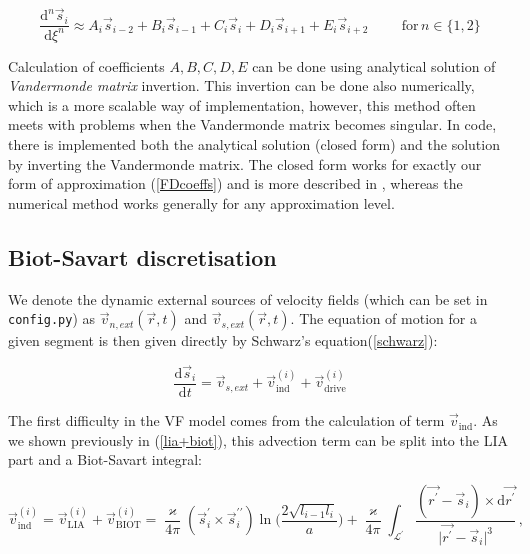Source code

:\begin{equation}
\frac{\text{d}^n\vec{s}_i}{\text{d}\xi^n} \approx
A_i\vec{s}_{i-2} +
B_i\vec{s}_{i-1} +
C_i\vec{s}_{i} +
D_i\vec{s}_{i+1} +
E_i\vec{s}_{i+2}
\hspace{1cm}
\text{for} \,n\in\{1,2\}
\label{FDcoeffs}
\end{equation}

Calculation of coefficients $A, B, C, D, E$ can be done using analytical solution of \textit{Vandermonde matrix} invertion. This invertion can be done also numerically, which is a more scalable way of implementation, however, this method often meets with problems when the Vandermonde matrix becomes singular.
In code, there is implemented both the analytical solution (closed form) and the solution by inverting the Vandermonde matrix. The closed form works for exactly our form of approximation (\ref{FDcoeffs}) and is more described in \cite{FDclosed}, whereas the numerical method works generally for any approximation level.

\subsection*{Biot-Savart discretisation}

We denote the dynamic external sources of velocity fields (which can be set in \texttt{config.py}) as $\vec{v}_{n,ext}(\vec{r}, t)$ and $\vec{v}_{s,ext} (\vec{r}, t)$. The equation of motion for a given segment is then given directly by Schwarz's equation(\ref{schwarz}):

\begin{equation}
\frac{\text{d}\vec{s}_i}{\text{d}t} =
\vec{v}_{s,ext} + \vec{v}_{\text{ind}}^{(i)} + \vec{v}_{\text{drive}}^{(i)}
\end{equation}

The first difficulty in the VF model comes from the calculation of term $\vec{v}_{\text{ind}}$. As we shown previously in (\ref{lia+biot}), this advection term can be split into the LIA part and a Biot-Savart integral:

\begin{equation}
\vec{v}_{\text{ind}}^{(i)} =
\vec{v}_{\text{LIA}}^{(i)} + \vec{v}_{\text{BIOT}}^{(i)} =
\frac{\varkappa}{4\pi} (\vec{s}^{\prime}_i \times \vec{s}^{\prime \prime}_i)
\ln{\Bigg(\frac{2\sqrt{l_{i-1} l_i}}{a}\Bigg)}
+ \frac{\varkappa}{4\pi} \int_{\mathcal{L}^{\prime}} \frac{(\vec{r^{\prime}} - \vec{s}_i) \times \text{d}\vec{r^{\prime}}}{\vert \vec{r^{\prime}} - \vec{s}_i \vert^3}\,,
\end{equation}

────────────────

[What is required] Your reply should repeat the entries above exactly, leaving the pictures out.

[Reply]
Source code

:\begin{equation}
\frac{\text{d}^n\vec{s}_i}{\text{d}\xi^n} \approx
A_i\vec{s}_{i-2} +
B_i\vec{s}_{i-1} +
C_i\vec{s}_{i} +
D_i\vec{s}_{i+1} +
E_i\vec{s}_{i+2}
\hspace{1cm}
\text{for} \,n\in\{1,2\}
\label{FDcoeffs}
\end{equation}

Calculation of coefficients $A, B, C, D, E$ can be done using analytical solution of \textit{Vandermonde matrix} invertion. This invertion can be done also numerically, which is a more scalable way of implementation, however, this method often meets with problems when the Vandermonde matrix becomes singular.
In code, there is implemented both the analytical solution (closed form) and the solution by inverting the Vandermonde matrix. The closed form works for exactly our form of approximation (\ref{FDcoeffs}) and is more described in \cite{FDclosed}, whereas the numerical method works generally for any approximation level.

\subsection*{Biot-Savart discretisation}

We denote the dynamic external sources of velocity fields (which can be set in \texttt{config.py}) as $\vec{v}_{n,ext}(\vec{r}, t)$ and $\vec{v}_{s,ext} (\vec{r}, t)$. The equation of motion for a given segment is then given directly by Schwarz's equation(\ref{schwarz}):

\begin{equation}
\frac{\text{d}\vec{s}_i}{\text{d}t} =
\vec{v}_{s,ext} + \vec{v}_{\text{ind}}^{(i)} + \vec{v}_{\text{drive}}^{(i)}
\end{equation}

The first difficulty in the VF model comes from the calculation of term $\vec{v}_{\text{ind}}$. As we shown previously in (\ref{lia+biot}), this advection term can be split into the LIA part and a Biot-Savart integral:

\begin{equation}
\vec{v}_{\text{ind}}^{(i)} =
\vec{v}_{\text{LIA}}^{(i)} + \vec{v}_{\text{BIOT}}^{(i)} =
\frac{\varkappa}{4\pi} (\vec{s}^{\prime}_i \times \vec{s}^{\prime \prime}_i)
\ln{\Bigg(\frac{2\sqrt{l_{i-1} l_i}}{a}\Bigg)}
+ \frac{\varkappa}{4\pi} \int_{\mathcal{L}^{\prime}} \frac{(\vec{r^{\prime}} - \vec{s}_i) \times \text{d}\vec{r^{\prime}}}{\vert \vec{r^{\prime}} - \vec{s}_i \vert^3}\,,
\end{equation}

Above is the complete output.